[Plain-text document sources]
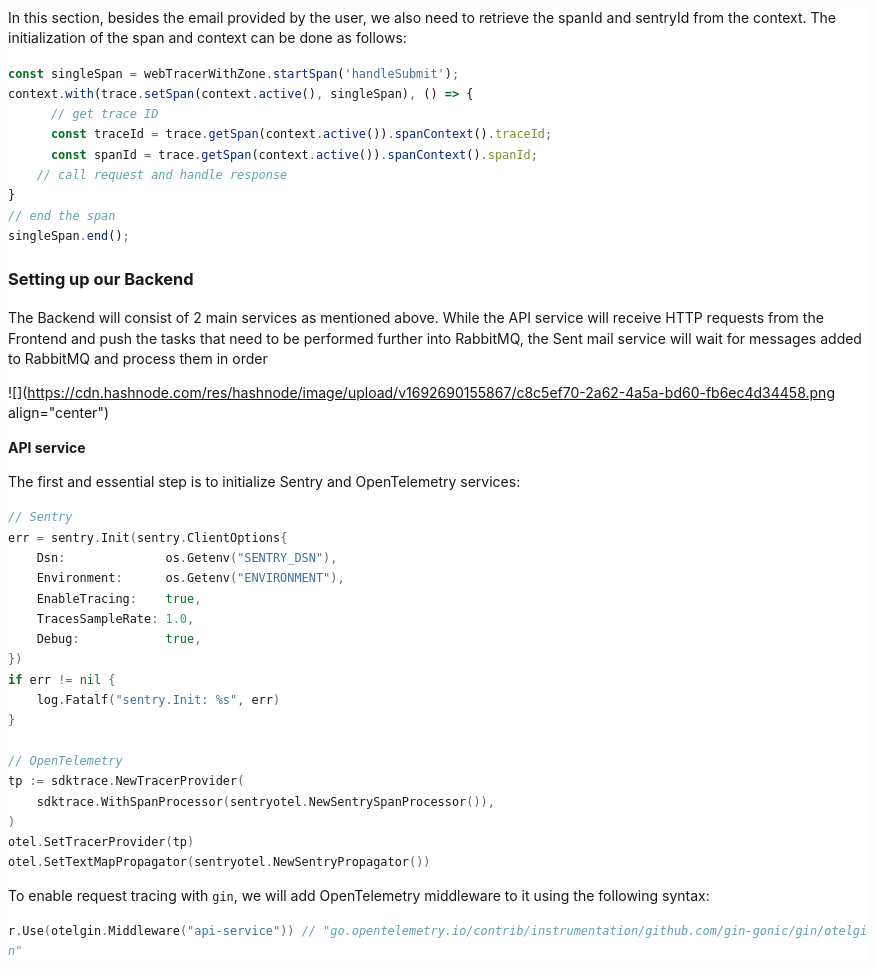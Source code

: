 In this section, besides the email provided by the user, we also need to retrieve the spanId and sentryId from the context. The initialization of the span and context can be done as follows:

```jsx
const singleSpan = webTracerWithZone.startSpan('handleSubmit');
context.with(trace.setSpan(context.active(), singleSpan), () => {
	  // get trace ID
	  const traceId = trace.getSpan(context.active()).spanContext().traceId;
	  const spanId = trace.getSpan(context.active()).spanContext().spanId;
	// call request and handle response
}
// end the span
singleSpan.end();
```

### Setting up our Backend

The Backend will consist of 2 main services as mentioned above. While the API service will receive HTTP requests from the Frontend and push the tasks that need to be performed further into RabbitMQ, the Sent mail service will wait for messages added to RabbitMQ and process them in order

![](https://cdn.hashnode.com/res/hashnode/image/upload/v1692690155867/c8c5ef70-2a62-4a5a-bd60-fb6ec4d34458.png align="center")

**API service**

The first and essential step is to initialize Sentry and OpenTelemetry services:

```go
// Sentry
err = sentry.Init(sentry.ClientOptions{
	Dsn:              os.Getenv("SENTRY_DSN"),
	Environment:      os.Getenv("ENVIRONMENT"),
	EnableTracing:    true,
	TracesSampleRate: 1.0,
	Debug:            true,
})
if err != nil {
	log.Fatalf("sentry.Init: %s", err)
}

// OpenTelemetry
tp := sdktrace.NewTracerProvider(
	sdktrace.WithSpanProcessor(sentryotel.NewSentrySpanProcessor()),
)
otel.SetTracerProvider(tp)
otel.SetTextMapPropagator(sentryotel.NewSentryPropagator())
```

To enable request tracing with `gin`, we will add OpenTelemetry middleware to it using the following syntax:

```go
r.Use(otelgin.Middleware("api-service")) // "go.opentelemetry.io/contrib/instrumentation/github.com/gin-gonic/gin/otelgin"
```
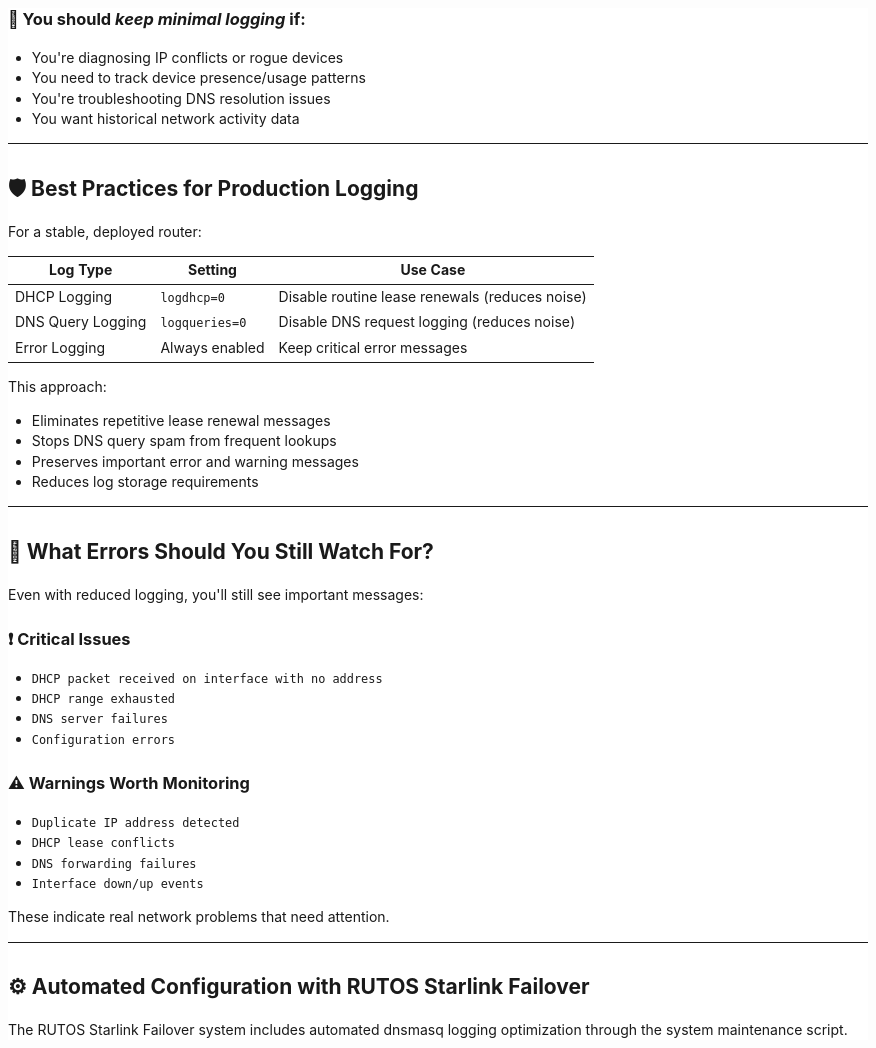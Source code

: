 ### 🚫 You should *keep minimal logging* if:

* You're diagnosing IP conflicts or rogue devices
* You need to track device presence/usage patterns
* You're troubleshooting DNS resolution issues
* You want historical network activity data

---

## 🛡️ Best Practices for Production Logging

For a stable, deployed router:

| Log Type | Setting | Use Case |
| -------- | ------- | -------- |
| DHCP Logging | `logdhcp=0` | Disable routine lease renewals (reduces noise) |
| DNS Query Logging | `logqueries=0` | Disable DNS request logging (reduces noise) |
| Error Logging | Always enabled | Keep critical error messages |

This approach:
* Eliminates repetitive lease renewal messages
* Stops DNS query spam from frequent lookups
* Preserves important error and warning messages
* Reduces log storage requirements

---

## 🚨 What Errors Should You Still Watch For?

Even with reduced logging, you'll still see important messages:

### ❗ Critical Issues
* `DHCP packet received on interface with no address`
* `DHCP range exhausted`
* `DNS server failures`
* `Configuration errors`

### ⚠️ Warnings Worth Monitoring
* `Duplicate IP address detected`
* `DHCP lease conflicts`
* `DNS forwarding failures`
* `Interface down/up events`

These indicate real network problems that need attention.

---

## ⚙️ Automated Configuration with RUTOS Starlink Failover

The RUTOS Starlink Failover system includes automated dnsmasq logging optimization through the system maintenance script.
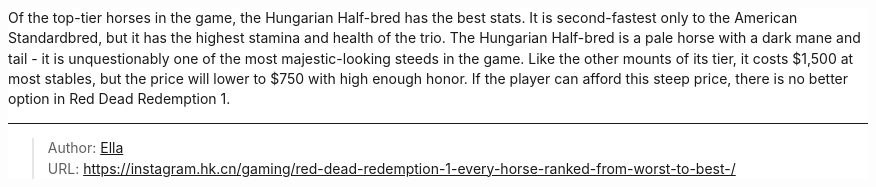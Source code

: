
 







Of the top-tier horses in the game, the Hungarian Half-bred has the best stats. It is second-fastest only to the American Standardbred, but it has the highest stamina and health of the trio. The Hungarian Half-bred is a pale horse with a dark mane and tail - it is unquestionably one of the most majestic-looking steeds in the game. Like the other mounts of its tier, it costs $1,500 at most stables, but the price will lower to $750 with high enough honor. If the player can afford this steep price, there is no better option in Red Dead Redemption 1.


---

> Author: [Ella](https://instagram.hk.cn/)  
> URL: https://instagram.hk.cn/gaming/red-dead-redemption-1-every-horse-ranked-from-worst-to-best-/  

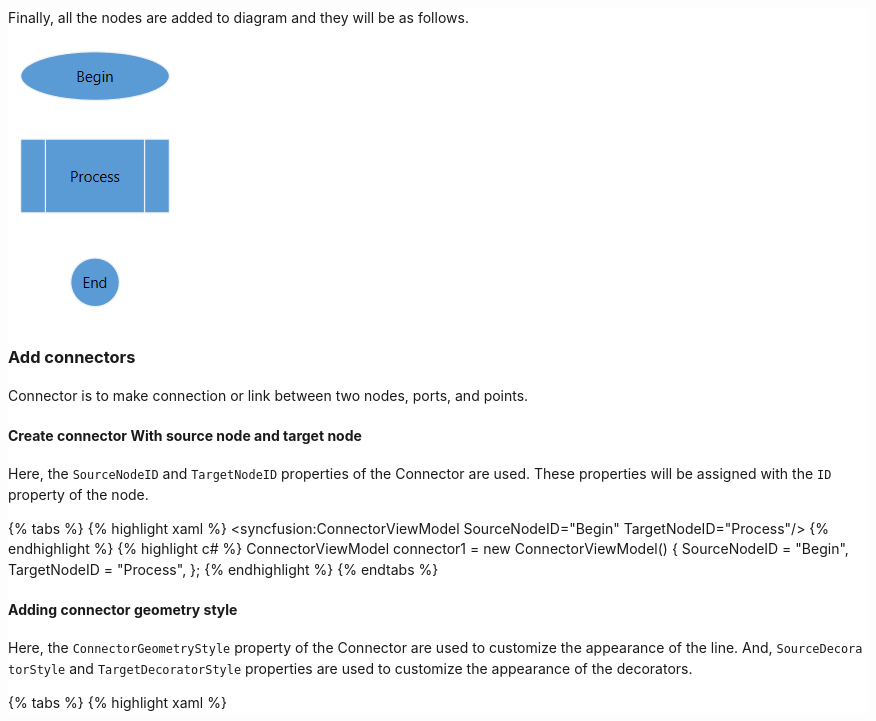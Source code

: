 Finally, all the nodes are added to diagram and they will be as follows.

![WPF Diagram Complete Nodes](getting-started_images\wpf-diagram-complete-nodes.png)

### Add connectors

Connector is to make connection or link between two nodes, ports, and points.

#### Create connector With source node and target node 

Here, the `SourceNodeID` and `TargetNodeID` properties of the Connector are used. These properties will be assigned with the `ID` property of the node.

{% tabs %}
{% highlight xaml %}
<syncfusion:ConnectorViewModel SourceNodeID="Begin" TargetNodeID="Process"/>
{% endhighlight %}
{% highlight c# %}
ConnectorViewModel connector1 = new ConnectorViewModel()
{
    SourceNodeID = "Begin",
    TargetNodeID = "Process",
};
{% endhighlight %}
{% endtabs %}

#### Adding connector geometry style

Here, the `ConnectorGeometryStyle` property of the Connector are used to customize the appearance of the line. And, `SourceDecoratorStyle` and `TargetDecoratorStyle` properties are used to customize the appearance of the decorators. 

{% tabs %}
{% highlight xaml %}

<Style TargetType="Path" x:Key="TargetDecoratorStyle">
    <Setter Property="Stroke" Value="Black"/>
    <Setter Property="Stretch" Value="Fill"/>
    <Setter Property="Fill" Value="Black"/>
    <Setter Property="Height" Value="10"/>
    <Setter Property="Width" Value="10"/>
</Style>


<Style TargetType="Path" x:Key="ConnectorGeometryStyle">
    <Setter Property="Stroke" Value="Black" />
    <Setter Property="StrokeThickness" Value="1" />
</Style>
      

<Style TargetType="syncfusion:Connector" >
    <Setter Property="TargetDecoratorStyle" Value="{StaticResource TargetDecoratorStyle}"/>
    <Setter Property="ConnectorGeometryStyle" Value="{StaticResource ConnectorGeometryStyle}"/>
</Style>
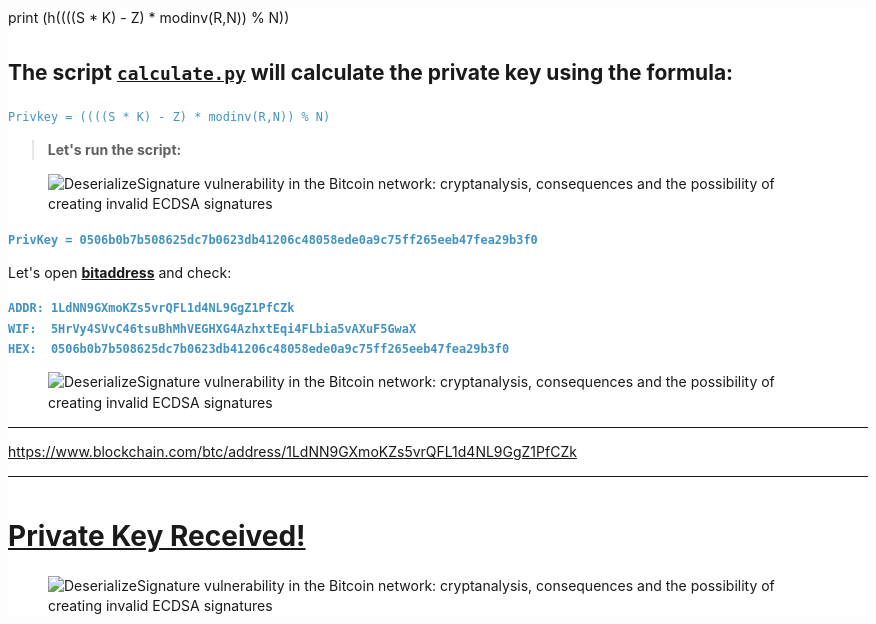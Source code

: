 
print (h((((S * K) - Z) * modinv(R,N)) % N))</strong></code></pre>



<h2 class="wp-block-heading">The script&nbsp;<code><a href="https://github.com/demining/CryptoDeepTools/blob/main/32DeserializeSignatureVulnerability/calculate.py" target="_blank" rel="noreferrer noopener">calculate.py</a></code> will calculate the private key using the formula:</h2>



<p class="has-text-color has-link-color has-large-font-size" style="color:#4092c2"><code>Privkey = ((((S * K) - Z) * modinv(R,N)) % N)</code></p>



<blockquote class="wp-block-quote">
<p class="has-medium-font-size"><strong>Let's run the script:</strong></p>
</blockquote>



<figure class="wp-block-image"><img src="https://cryptodeep.ru/wp-content/uploads/2024/05/image-38.png" alt="DeserializeSignature vulnerability in the Bitcoin network: cryptanalysis, consequences and the possibility of creating invalid ECDSA signatures" class="wp-image-5251"/></figure>



<p class="has-text-color has-link-color" style="color:#4092c2"><code><strong>PrivKey = 0506b0b7b508625dc7b0623db41206c48058ede0a9c75ff265eeb47fea29b3f0</strong></code></p>



<p class="has-large-font-size">Let's open&nbsp;<strong><a href="https://cryptodeep.ru/bitaddress.html" target="_blank" rel="noreferrer noopener">bitaddress</a></strong>&nbsp;and check:</p>



<pre class="wp-block-code has-text-color has-link-color" style="color:#4092c2"><code><strong>ADDR: 1LdNN9GXmoKZs5vrQFL1d4NL9GgZ1PfCZk
WIF:  5HrVy4SVvC46tsuBhMhVEGHXG4AzhxtEqi4FLbia5vAXuF5GwaX
HEX:  0506b0b7b508625dc7b0623db41206c48058ede0a9c75ff265eeb47fea29b3f0</strong></code></pre>



<figure class="wp-block-image aligncenter"><img src="https://cryptodeep.ru/wp-content/uploads/2024/05/image-11.png" alt="DeserializeSignature vulnerability in the Bitcoin network: cryptanalysis, consequences and the possibility of creating invalid ECDSA signatures" class="wp-image-5165"/></figure>



<hr class="wp-block-separator has-alpha-channel-opacity"/>



<p><a href="https://www.blockchain.com/btc/address/1LdNN9GXmoKZs5vrQFL1d4NL9GgZ1PfCZk" target="_blank" rel="noreferrer noopener">https://www.blockchain.com/btc/address/1LdNN9GXmoKZs5vrQFL1d4NL9GgZ1PfCZk</a></p>



<hr class="wp-block-separator has-alpha-channel-opacity"/>



<h1 class="wp-block-heading has-text-align-left has-text-color has-link-color" style="color:#14895a"><a href="https://github.com/demining/CryptoDeepTools/blob/main/32DeserializeSignatureVulnerability/KEYFOUND.privkey" target="_blank" rel="noreferrer noopener">Private Key Received!</a></h1>



<figure class="wp-block-image aligncenter is-resized"><img src="https://cryptodeep.ru/wp-content/uploads/2024/05/image-40.png" alt="DeserializeSignature vulnerability in the Bitcoin network: cryptanalysis, consequences and the possibility of creating invalid ECDSA signatures" class="wp-image-5255" style="width:797px;height:auto"/></figure>
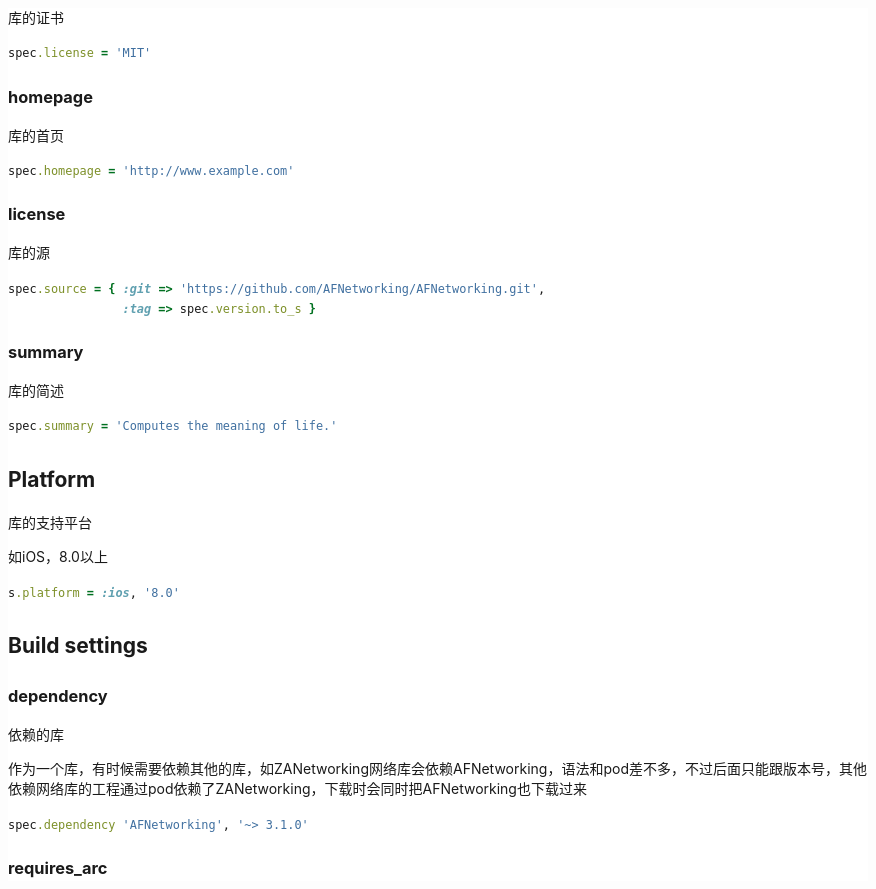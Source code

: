 库的证书

```ruby
spec.license = 'MIT'
```

### homepage

库的首页

```ruby
spec.homepage = 'http://www.example.com'
```

### license

库的源

```ruby
spec.source = { :git => 'https://github.com/AFNetworking/AFNetworking.git',
                :tag => spec.version.to_s }
```

### summary

库的简述

```ruby
spec.summary = 'Computes the meaning of life.'
```



## Platform

库的支持平台

如iOS，8.0以上

```ruby
s.platform = :ios, '8.0'
```



## Build settings

### dependency

依赖的库

作为一个库，有时候需要依赖其他的库，如ZANetworking网络库会依赖AFNetworking，语法和pod差不多，不过后面只能跟版本号，其他依赖网络库的工程通过pod依赖了ZANetworking，下载时会同时把AFNetworking也下载过来

```ruby
spec.dependency 'AFNetworking', '~> 3.1.0'
```

### requires_arc
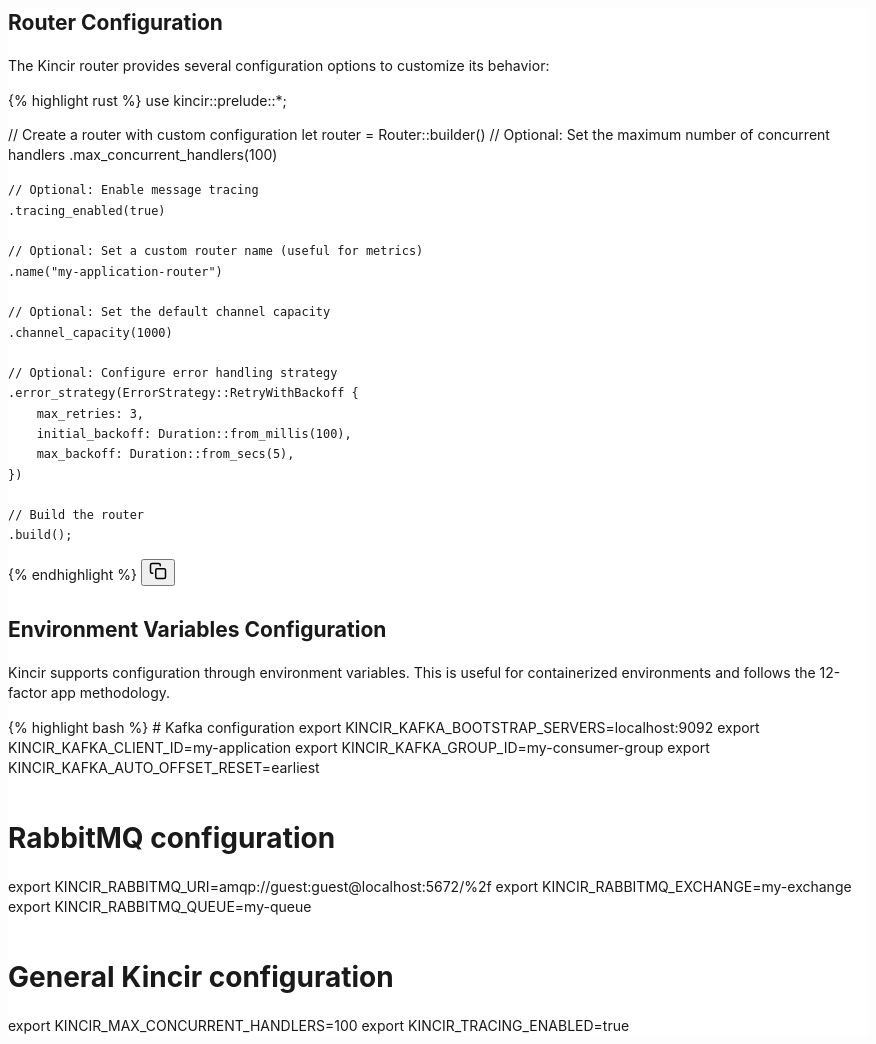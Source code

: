 ## Router Configuration

The Kincir router provides several configuration options to customize its behavior:

<div class="highlight-wrapper" style="position: relative;" data-language="rust">
{% highlight rust %}
use kincir::prelude::*;

// Create a router with custom configuration
let router = Router::builder()
    // Optional: Set the maximum number of concurrent handlers
    .max_concurrent_handlers(100)
    
    // Optional: Enable message tracing
    .tracing_enabled(true)
    
    // Optional: Set a custom router name (useful for metrics)
    .name("my-application-router")
    
    // Optional: Set the default channel capacity
    .channel_capacity(1000)
    
    // Optional: Configure error handling strategy
    .error_strategy(ErrorStrategy::RetryWithBackoff {
        max_retries: 3,
        initial_backoff: Duration::from_millis(100),
        max_backoff: Duration::from_secs(5),
    })
    
    // Build the router
    .build();
{% endhighlight %}
<button class="copy-button manual-copy-btn" onclick="copyCode(this)" aria-label="Copy code to clipboard">
  <svg xmlns="http://www.w3.org/2000/svg" viewBox="0 0 24 24" width="18" height="18" fill="none" stroke="currentColor" stroke-width="2" stroke-linecap="round" stroke-linejoin="round"><rect x="9" y="9" width="13" height="13" rx="2" ry="2"></rect><path d="M5 15H4a2 2 0 0 1-2-2V4a2 2 0 0 1 2-2h9a2 2 0 0 1 2 2v1"></path></svg>
</button>
</div>

## Environment Variables Configuration

Kincir supports configuration through environment variables. This is useful for containerized environments and follows the 12-factor app methodology.

<div class="highlight-wrapper" style="position: relative;" data-language="bash">
{% highlight bash %}
# Kafka configuration
export KINCIR_KAFKA_BOOTSTRAP_SERVERS=localhost:9092
export KINCIR_KAFKA_CLIENT_ID=my-application
export KINCIR_KAFKA_GROUP_ID=my-consumer-group
export KINCIR_KAFKA_AUTO_OFFSET_RESET=earliest

# RabbitMQ configuration
export KINCIR_RABBITMQ_URI=amqp://guest:guest@localhost:5672/%2f
export KINCIR_RABBITMQ_EXCHANGE=my-exchange
export KINCIR_RABBITMQ_QUEUE=my-queue

# General Kincir configuration
export KINCIR_MAX_CONCURRENT_HANDLERS=100
export KINCIR_TRACING_ENABLED=true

__Your objective__:
Look through the entries above; find each line with the word "dependency" and copy it.

__Response area__:
### dependency
spec.dependency 'AFNetworking', '~> 3.1.0'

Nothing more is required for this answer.